SIMD Optimization Plan for the Software Renderer

This document covers the feasibility analysis and implementation plan for adding SIMD acceleration to the Yamagi Quake II software renderer (src/client/refresh/soft/).

Architecture Overview
Current Bottlenecks
Platform SIMD Comparison
Per-Loop SIMD Analysis
R_ApplyLight Rework
Implementation Phases
File Organization
Build System Changes
Multicore Feasibility (Deferred)

Architecture Overview

The software renderer is a classic Quake-era scanline renderer:

8-bit paletted internal framebuffer (pixel_t = unsigned char)
Double-buffered: swap_frames[0] and swap_frames[1]
Z-buffer: d_pzbuffer (zvalue_t = int), same dimensions as framebuffer
Active Edge Table (AET) scanline rasterizer in sw_edge.c
Surface cache system in sw_surf.c (texture + lightmap composited once, then reused across frames)
BSP front-to-back traversal for occlusion via edge/surface stack
17 source files, zero threading, zero SIMD

Rendering Pipeline (per frame, in `RE_RenderFrame`)

R_SetupFrame()
  -> R_MarkLeaves()         (PVS decompression, leaf/node visibility marking)
  -> R_PushDlights()        (mark surfaces affected by dynamic lights)
  -> R_EdgeDrawing()
       R_BeginEdgeFrame()
       R_RenderWorld()       (BSP traversal -> R_RenderFace -> Global Edge Table)
       R_DrawBEntitiesOnList()
       R_ScanEdges()         (scanline AET processing -> R_GenerateSpans
                              -> D_DrawSurfaces dispatches to D_SolidSurf,
                                 D_TurbulentSurf, D_SkySurf, D_BackgroundSurf)
  -> R_DrawEntitiesOnList()  (alias models via z-buffer read)
  -> R_DrawParticles()
  -> R_DrawAlphaSurfaces()
  -> D_WarpScreen()          (underwater warp, if applicable)
  -> R_CalcPalette()         (screen tint/blend)
RE_EndFrame()
  -> RE_CopyFrame()          (8-bit -> 32-bit palette conversion -> SDL texture)

Lookup Tables Used by the Renderer

Table	Type	Size	Purpose
`sdl_palette`	`Uint32[]`	1 KB	256-entry palette for final 8->32 convert
`vid_colormap`	`pixel_t[]`	16 KB	256 texels x 64 light grades
`d_8to24table`	`byte[]`	1 KB	Indexed color -> 32-bit RGBA
`d_16to8table`	`byte[]`	64 KB	RGB565 -> best-match 8-bit palette index

Current Bottlenecks

Hot Inner Loops (ranked by impact)

D_DrawSpansPow2() — sw_scan.c:539 World surface texturing.
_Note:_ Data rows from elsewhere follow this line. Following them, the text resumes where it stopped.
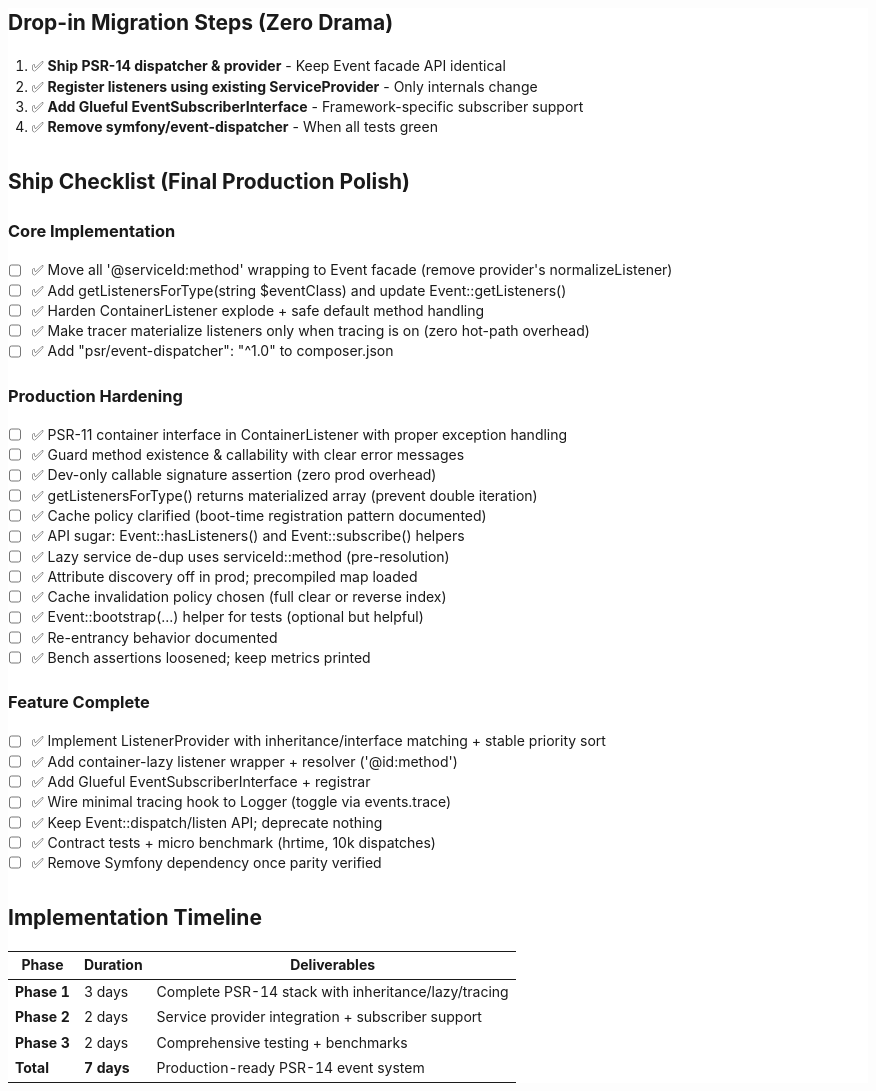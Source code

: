 ## Drop-in Migration Steps (Zero Drama)

1. ✅ **Ship PSR-14 dispatcher & provider** - Keep Event facade API identical
2. ✅ **Register listeners using existing ServiceProvider** - Only internals change
3. ✅ **Add Glueful EventSubscriberInterface** - Framework-specific subscriber support
4. ✅ **Remove symfony/event-dispatcher** - When all tests green

## Ship Checklist (Final Production Polish)

### Core Implementation
- [ ] ✅ Move all '@serviceId:method' wrapping to Event facade (remove provider's normalizeListener)
- [ ] ✅ Add getListenersForType(string $eventClass) and update Event::getListeners()
- [ ] ✅ Harden ContainerListener explode + safe default method handling
- [ ] ✅ Make tracer materialize listeners only when tracing is on (zero hot-path overhead)
- [ ] ✅ Add "psr/event-dispatcher": "^1.0" to composer.json

### Production Hardening
- [ ] ✅ PSR-11 container interface in ContainerListener with proper exception handling
- [ ] ✅ Guard method existence & callability with clear error messages
- [ ] ✅ Dev-only callable signature assertion (zero prod overhead)
- [ ] ✅ getListenersForType() returns materialized array (prevent double iteration)
- [ ] ✅ Cache policy clarified (boot-time registration pattern documented)
- [ ] ✅ API sugar: Event::hasListeners() and Event::subscribe() helpers
- [ ] ✅ Lazy service de-dup uses serviceId::method (pre-resolution)
- [ ] ✅ Attribute discovery off in prod; precompiled map loaded
- [ ] ✅ Cache invalidation policy chosen (full clear or reverse index)
- [ ] ✅ Event::bootstrap(...) helper for tests (optional but helpful)
- [ ] ✅ Re-entrancy behavior documented
- [ ] ✅ Bench assertions loosened; keep metrics printed

### Feature Complete
- [ ] ✅ Implement ListenerProvider with inheritance/interface matching + stable priority sort
- [ ] ✅ Add container-lazy listener wrapper + resolver ('@id:method')
- [ ] ✅ Add Glueful EventSubscriberInterface + registrar
- [ ] ✅ Wire minimal tracing hook to Logger (toggle via events.trace)
- [ ] ✅ Keep Event::dispatch/listen API; deprecate nothing
- [ ] ✅ Contract tests + micro benchmark (hrtime, 10k dispatches)
- [ ] ✅ Remove Symfony dependency once parity verified

## Implementation Timeline

| Phase | Duration | Deliverables |
|-------|----------|--------------|
| **Phase 1** | 3 days | Complete PSR-14 stack with inheritance/lazy/tracing |
| **Phase 2** | 2 days | Service provider integration + subscriber support |
| **Phase 3** | 2 days | Comprehensive testing + benchmarks |
| **Total** | **7 days** | Production-ready PSR-14 event system |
Perspective-correct with 16-pixel subdivision. Inner loop: fixed-point (s,t) stepping + texture gather + byte store.
R_PolysetDrawSpans8_Opaque() — sw_polyset.c:725 Alias model (MD2) pixel loop. Z-test + R_ApplyLight() + affine texture walk with carry.
R_ScanEdges() scanline loop — sw_edge.c Per-scanline AET maintenance and span generation. Fundamentally sequential.
D_DrawZSpans() — sw_scan.c:801 Z-buffer fill. Linear ramp of 32-bit ints.
R_DrawSurfaceBlock8_anymip() / R_DrawSurfaceBlock_Light() — sw_surf.c:78-114 Surface cache building (texture + lightmap compositing).
R_BuildLightMap() — sw_light.c:443-481 Lightmap accumulation and bound/invert/shift post-processing.
RE_CopyFrame() — sw_main.c:2249 8-bit to 32-bit palette conversion for display.

Systemic Bottleneck: `R_ApplyLight()`

Located at sw_image.c:453-487. The source code itself has a TODO: -22% fps lost comment. This function performs 7 chained table lookups per pixel:

// 1-3. Three vid_colormap[] lookups (16KB table), one per RGB channel
i_r = vid_colormap[light_masked[0] + pix];
i_g = vid_colormap[light_masked[1] + pix];
i_b = vid_colormap[light_masked[2] + pix];

// 4-6. Three d_8to24table[] lookups (1KB table) to get RGB components
b_r = d_8to24table[i_r * 4 + 0];
b_g = d_8to24table[i_g * 4 + 1];
b_b = d_8to24table[i_b * 4 + 2];

// 7. Pack to RGB565, lookup d_16to8table[] (64KB table) to get palette index
i_c = (b_r >> 3) | ((b_g >> 2) << 5) | ((b_b >> 3) << 11);
return d_16to8table[i_c & 0xFFFF];

There is a fast path (line 466) when all three light channels are equal, which falls back to a single vid_colormap[] lookup. The slow path is the problem.

Called from:

R_DrawSurfaceBlock_Light() in sw_surf.c:109 (surface cache building)
R_PolysetDrawSpans8_Opaque() in sw_polyset.c:735 (alias model rendering)

Platform SIMD Comparison

Instruction Set Overview

Capability	x86 SSE2	x86 SSE4.1	x86 AVX2	ARM NEON	POWER9 VMX/VSX
Vector width	128-bit	128-bit	256-bit	128-bit	128-bit
Vector registers	16 XMM	16 XMM	16 YMM	32 Q	32 VMX (64 VSX)
32-bit int multiply	Workaround	`pmulld`	`vpmulld`	`vmulq_s32`	`vmuluwm` (ISA 3)
Byte->int zero-extend	Manual	`pmovzxbd`	`vpmovzxbd`	`vmovl` x2	`vec_mergeh`+zero
Gather (table lookup)	None	None	`vpgatherdd`	None	None
Int min/max (signed)	Workaround	`pmaxsd`	`vpmaxsd`	`vmaxq_s32`	`vmaxsw`
Multiply-accumulate	`pmaddwd`	`pmaddwd`	`vpmaddwd`	`vmlal`	`vmsumubm/uhm`
SMT per core	2 (HT)	2 (HT)	2 (HT)	Typically 1	4-8 (SMT4/8)

Key Per-Platform Notes

x86 AVX2 is the clear winner for gather-dependent workloads. vpgatherdd can load 8 non-contiguous 32-bit values in a single instruction. This directly accelerates palette lookups, texture fetches, and the R_ApplyLight lookup chain. The 256-bit width also doubles throughput for pure arithmetic.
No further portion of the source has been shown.